Interactions determined by data flow between concurrent activities.
Data flow is not necessarily one-way or linear.
Note
The three ways of organizing the parallel algorithm are alternatives.
Unlike finding concurrency, the programmer chooses one of the three alternatives and exploits one of the parallel design patterns in the group.
Supporting Structures
Investigates structures/patterns to support the implementation of algorithms planned in the algorithm structure design space.
Program Structures
Single Program, Multiple Data (SPMD)
All processing elements (PEs) run the same program in parallel, each with its own data subset.
Master/Worker
A Master task sets up concurrent Worker threads/processes and a bag of tasks.
Loop Parallelism
Executes compute-intensive loop iterations in parallel.
Fork/Join
A thread/process forks sub-processes that execute in parallel.
Data Structures
Shared Data
Manages data shared among concurrent activities.
Shared Queue
Creates queue data types accessible concurrently.

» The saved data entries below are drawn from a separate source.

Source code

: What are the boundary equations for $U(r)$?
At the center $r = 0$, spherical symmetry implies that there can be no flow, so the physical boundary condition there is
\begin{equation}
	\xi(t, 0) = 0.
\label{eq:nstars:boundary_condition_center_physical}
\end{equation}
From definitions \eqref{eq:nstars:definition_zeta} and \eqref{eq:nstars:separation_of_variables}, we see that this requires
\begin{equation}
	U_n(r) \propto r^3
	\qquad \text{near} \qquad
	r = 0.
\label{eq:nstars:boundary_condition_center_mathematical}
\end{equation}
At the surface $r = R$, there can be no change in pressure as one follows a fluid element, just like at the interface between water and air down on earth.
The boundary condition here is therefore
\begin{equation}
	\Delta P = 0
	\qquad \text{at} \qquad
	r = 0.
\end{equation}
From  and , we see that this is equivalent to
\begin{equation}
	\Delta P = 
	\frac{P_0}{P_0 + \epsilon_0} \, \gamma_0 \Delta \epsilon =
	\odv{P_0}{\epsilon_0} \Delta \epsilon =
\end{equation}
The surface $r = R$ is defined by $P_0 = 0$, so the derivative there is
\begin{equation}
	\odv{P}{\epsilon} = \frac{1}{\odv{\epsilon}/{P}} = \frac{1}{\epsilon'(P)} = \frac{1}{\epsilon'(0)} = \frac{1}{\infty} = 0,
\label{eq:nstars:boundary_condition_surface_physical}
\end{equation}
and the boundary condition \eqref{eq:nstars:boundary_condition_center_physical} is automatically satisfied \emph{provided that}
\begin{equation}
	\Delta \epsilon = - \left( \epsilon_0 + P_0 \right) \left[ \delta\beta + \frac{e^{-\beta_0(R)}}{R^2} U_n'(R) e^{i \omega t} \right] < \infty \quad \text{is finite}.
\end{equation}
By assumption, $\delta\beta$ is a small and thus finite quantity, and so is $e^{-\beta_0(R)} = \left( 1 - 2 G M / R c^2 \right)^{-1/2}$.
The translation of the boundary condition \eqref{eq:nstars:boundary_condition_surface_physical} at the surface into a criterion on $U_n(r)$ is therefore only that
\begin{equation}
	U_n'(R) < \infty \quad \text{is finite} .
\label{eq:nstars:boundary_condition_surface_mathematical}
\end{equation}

Supports interaction of concurrent activities in different contexts.
Distributed Array
Manages arrays partitioned and distributed among concurrent activities.
Implementation Mechanism
Meta-patterns representing base mechanisms to support parallel computing abstractions.
Concurrent activities
Synchronization
Communication
UE Management
Manages units of execution, including creation, destruction, and management of concurrent activities.
Synchronization
Handles ordering of events/computations in the UEs used to execute the parallel application.
Communication
Manages communication between UEs, including data exchange among concurrent activities.
List of Parallel Patterns
Embarrassingly Parallel
A class of problems where work division into independent tasks is obvious and simple.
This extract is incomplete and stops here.